The problem:
From the first line to the last, output the entries exactly.

[Stored data entries]
⁂
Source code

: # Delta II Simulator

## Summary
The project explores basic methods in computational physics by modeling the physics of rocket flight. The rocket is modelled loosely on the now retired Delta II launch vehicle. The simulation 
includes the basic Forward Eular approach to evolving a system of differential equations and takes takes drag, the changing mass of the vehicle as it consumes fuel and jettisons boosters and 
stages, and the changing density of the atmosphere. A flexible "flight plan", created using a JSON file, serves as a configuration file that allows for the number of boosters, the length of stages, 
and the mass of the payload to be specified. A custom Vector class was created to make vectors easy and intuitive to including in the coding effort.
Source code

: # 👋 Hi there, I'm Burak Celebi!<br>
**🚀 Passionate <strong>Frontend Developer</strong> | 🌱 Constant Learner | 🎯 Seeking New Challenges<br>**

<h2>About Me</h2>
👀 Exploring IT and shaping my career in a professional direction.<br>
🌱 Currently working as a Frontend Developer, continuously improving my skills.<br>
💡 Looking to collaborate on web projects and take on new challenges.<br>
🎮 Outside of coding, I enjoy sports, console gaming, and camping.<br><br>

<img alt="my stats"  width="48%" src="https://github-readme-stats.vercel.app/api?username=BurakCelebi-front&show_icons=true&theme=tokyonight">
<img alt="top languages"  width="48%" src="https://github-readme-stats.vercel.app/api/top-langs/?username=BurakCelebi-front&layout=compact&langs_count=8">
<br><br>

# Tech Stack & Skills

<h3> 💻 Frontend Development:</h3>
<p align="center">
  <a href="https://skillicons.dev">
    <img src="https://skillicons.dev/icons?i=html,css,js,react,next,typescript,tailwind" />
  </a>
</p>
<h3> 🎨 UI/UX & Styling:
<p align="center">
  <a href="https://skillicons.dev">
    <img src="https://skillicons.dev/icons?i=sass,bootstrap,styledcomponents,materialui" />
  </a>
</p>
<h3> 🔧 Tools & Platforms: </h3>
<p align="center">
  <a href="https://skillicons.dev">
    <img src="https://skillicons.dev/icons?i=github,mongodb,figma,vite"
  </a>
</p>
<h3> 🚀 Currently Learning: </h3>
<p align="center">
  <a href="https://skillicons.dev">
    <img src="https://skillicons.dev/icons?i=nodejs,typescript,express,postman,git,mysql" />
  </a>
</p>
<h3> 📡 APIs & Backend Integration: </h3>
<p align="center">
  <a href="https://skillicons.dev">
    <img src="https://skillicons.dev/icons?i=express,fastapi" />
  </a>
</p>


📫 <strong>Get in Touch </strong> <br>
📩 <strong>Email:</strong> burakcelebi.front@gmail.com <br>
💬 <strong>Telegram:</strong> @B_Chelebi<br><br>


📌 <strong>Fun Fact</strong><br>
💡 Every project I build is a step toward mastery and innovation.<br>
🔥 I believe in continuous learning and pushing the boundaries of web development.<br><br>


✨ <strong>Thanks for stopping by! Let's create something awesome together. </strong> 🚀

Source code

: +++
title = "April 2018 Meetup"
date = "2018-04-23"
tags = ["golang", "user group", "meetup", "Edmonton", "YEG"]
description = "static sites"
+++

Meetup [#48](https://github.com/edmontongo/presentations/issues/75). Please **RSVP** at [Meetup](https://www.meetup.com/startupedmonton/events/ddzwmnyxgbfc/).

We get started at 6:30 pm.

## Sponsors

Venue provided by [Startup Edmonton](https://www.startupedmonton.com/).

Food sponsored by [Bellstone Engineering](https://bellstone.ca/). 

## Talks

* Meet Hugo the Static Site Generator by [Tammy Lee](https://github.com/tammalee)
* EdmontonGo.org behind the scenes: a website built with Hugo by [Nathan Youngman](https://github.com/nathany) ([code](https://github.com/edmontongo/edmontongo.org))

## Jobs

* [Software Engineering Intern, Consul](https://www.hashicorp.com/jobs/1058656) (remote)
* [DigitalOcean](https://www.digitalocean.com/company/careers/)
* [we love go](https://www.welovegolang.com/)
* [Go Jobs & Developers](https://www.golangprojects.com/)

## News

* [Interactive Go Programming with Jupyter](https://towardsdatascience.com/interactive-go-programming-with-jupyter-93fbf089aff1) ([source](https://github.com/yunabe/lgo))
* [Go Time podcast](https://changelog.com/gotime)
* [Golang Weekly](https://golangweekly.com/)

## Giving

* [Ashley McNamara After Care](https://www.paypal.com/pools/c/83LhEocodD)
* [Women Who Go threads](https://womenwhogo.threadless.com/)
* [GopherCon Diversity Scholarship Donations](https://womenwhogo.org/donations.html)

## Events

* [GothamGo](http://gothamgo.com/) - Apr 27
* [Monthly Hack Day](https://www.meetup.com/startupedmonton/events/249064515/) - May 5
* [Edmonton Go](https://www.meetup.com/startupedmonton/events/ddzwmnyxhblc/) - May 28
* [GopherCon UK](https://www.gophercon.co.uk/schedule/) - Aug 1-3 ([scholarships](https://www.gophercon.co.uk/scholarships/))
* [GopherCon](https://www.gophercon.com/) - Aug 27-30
⁂
Output:
Source code

: # Delta II Simulator

## Summary
The project explores basic methods in computational physics by modeling the physics of rocket flight. The rocket is modelled loosely on the now retired Delta II launch vehicle. The simulation 
includes the basic Forward Eular approach to evolving a system of differential equations and takes takes drag, the changing mass of the vehicle as it consumes fuel and jettisons boosters and 
stages, and the changing density of the atmosphere. A flexible "flight plan", created using a JSON file, serves as a configuration file that allows for the number of boosters, the length of stages, 
and the mass of the payload to be specified. A custom Vector class was created to make vectors easy and intuitive to including in the coding effort.
Source code

: # 👋 Hi there, I'm Burak Celebi!<br>
**🚀 Passionate <strong>Frontend Developer</strong> | 🌱 Constant Learner | 🎯 Seeking New Challenges<br>**

<h2>About Me</h2>
👀 Exploring IT and shaping my career in a professional direction.<br>
🌱 Currently working as a Frontend Developer, continuously improving my skills.<br>
💡 Looking to collaborate on web projects and take on new challenges.<br>
🎮 Outside of coding, I enjoy sports, console gaming, and camping.<br><br>

<img alt="my stats"  width="48%" src="https://github-readme-stats.vercel.app/api?username=BurakCelebi-front&show_icons=true&theme=tokyonight">
<img alt="top languages"  width="48%" src="https://github-readme-stats.vercel.app/api/top-langs/?username=BurakCelebi-front&layout=compact&langs_count=8">
<br><br>

# Tech Stack & Skills

<h3> 💻 Frontend Development:</h3>
<p align="center">
  <a href="https://skillicons.dev">
    <img src="https://skillicons.dev/icons?i=html,css,js,react,next,typescript,tailwind" />
  </a>
</p>
<h3> 🎨 UI/UX & Styling:
<p align="center">
  <a href="https://skillicons.dev">
    <img src="https://skillicons.dev/icons?i=sass,bootstrap,styledcomponents,materialui" />
  </a>
</p>
<h3> 🔧 Tools & Platforms: </h3>
<p align="center">
  <a href="https://skillicons.dev">
    <img src="https://skillicons.dev/icons?i=github,mongodb,figma,vite"
  </a>
</p>
<h3> 🚀 Currently Learning: </h3>
<p align="center">
  <a href="https://skillicons.dev">
    <img src="https://skillicons.dev/icons?i=nodejs,typescript,express,postman,git,mysql" />
  </a>
</p>
<h3> 📡 APIs & Backend Integration: </h3>
<p align="center">
  <a href="https://skillicons.dev">
    <img src="https://skillicons.dev/icons?i=express,fastapi" />
  </a>
</p>


📫 <strong>Get in Touch </strong> <br>
📩 <strong>Email:</strong> burakcelebi.front@gmail.com <br>
💬 <strong>Telegram:</strong> @B_Chelebi<br><br>


📌 <strong>Fun Fact</strong><br>
💡 Every project I build is a step toward mastery and innovation.<br>
🔥 I believe in continuous learning and pushing the boundaries of web development.<br><br>


✨ <strong>Thanks for stopping by! Let's create something awesome together. </strong> 🚀

Source code

: +++
title = "April 2018 Meetup"
date = "2018-04-23"
tags = ["golang", "user group", "meetup", "Edmonton", "YEG"]
description = "static sites"
+++

Meetup [#48](https://github.com/edmontongo/presentations/issues/75). Please **RSVP** at [Meetup](https://www.meetup.com/startupedmonton/events/ddzwmnyxgbfc/).

We get started at 6:30 pm.

## Sponsors

Venue provided by [Startup Edmonton](https://www.startupedmonton.com/).

Food sponsored by [Bellstone Engineering](https://bellstone.ca/). 

## Talks

* Meet Hugo the Static Site Generator by [Tammy Lee](https://github.com/tammalee)
* EdmontonGo.org behind the scenes: a website built with Hugo by [Nathan Youngman](https://github.com/nathany) ([code](https://github.com/edmontongo/edmontongo.org))

## Jobs

* [Software Engineering Intern, Consul](https://www.hashicorp.com/jobs/1058656) (remote)
* [DigitalOcean](https://www.digitalocean.com/company/careers/)
* [we love go](https://www.welovegolang.com/)
* [Go Jobs & Developers](https://www.golangprojects.com/)

## News

* [Interactive Go Programming with Jupyter](https://towardsdatascience.com/interactive-go-programming-with-jupyter-93fbf089aff1) ([source](https://github.com/yunabe/lgo))
* [Go Time podcast](https://changelog.com/gotime)
* [Golang Weekly](https://golangweekly.com/)

## Giving

* [Ashley McNamara After Care](https://www.paypal.com/pools/c/83LhEocodD)
* [Women Who Go threads](https://womenwhogo.threadless.com/)
* [GopherCon Diversity Scholarship Donations](https://womenwhogo.org/donations.html)

## Events

* [GothamGo](http://gothamgo.com/) - Apr 27
* [Monthly Hack Day](https://www.meetup.com/startupedmonton/events/249064515/) - May 5
* [Edmonton Go](https://www.meetup.com/startupedmonton/events/ddzwmnyxhblc/) - May 28
* [GopherCon UK](https://www.gophercon.co.uk/schedule/) - Aug 1-3 ([scholarships](https://www.gophercon.co.uk/scholarships/))
* [GopherCon](https://www.gophercon.com/) - Aug 27-30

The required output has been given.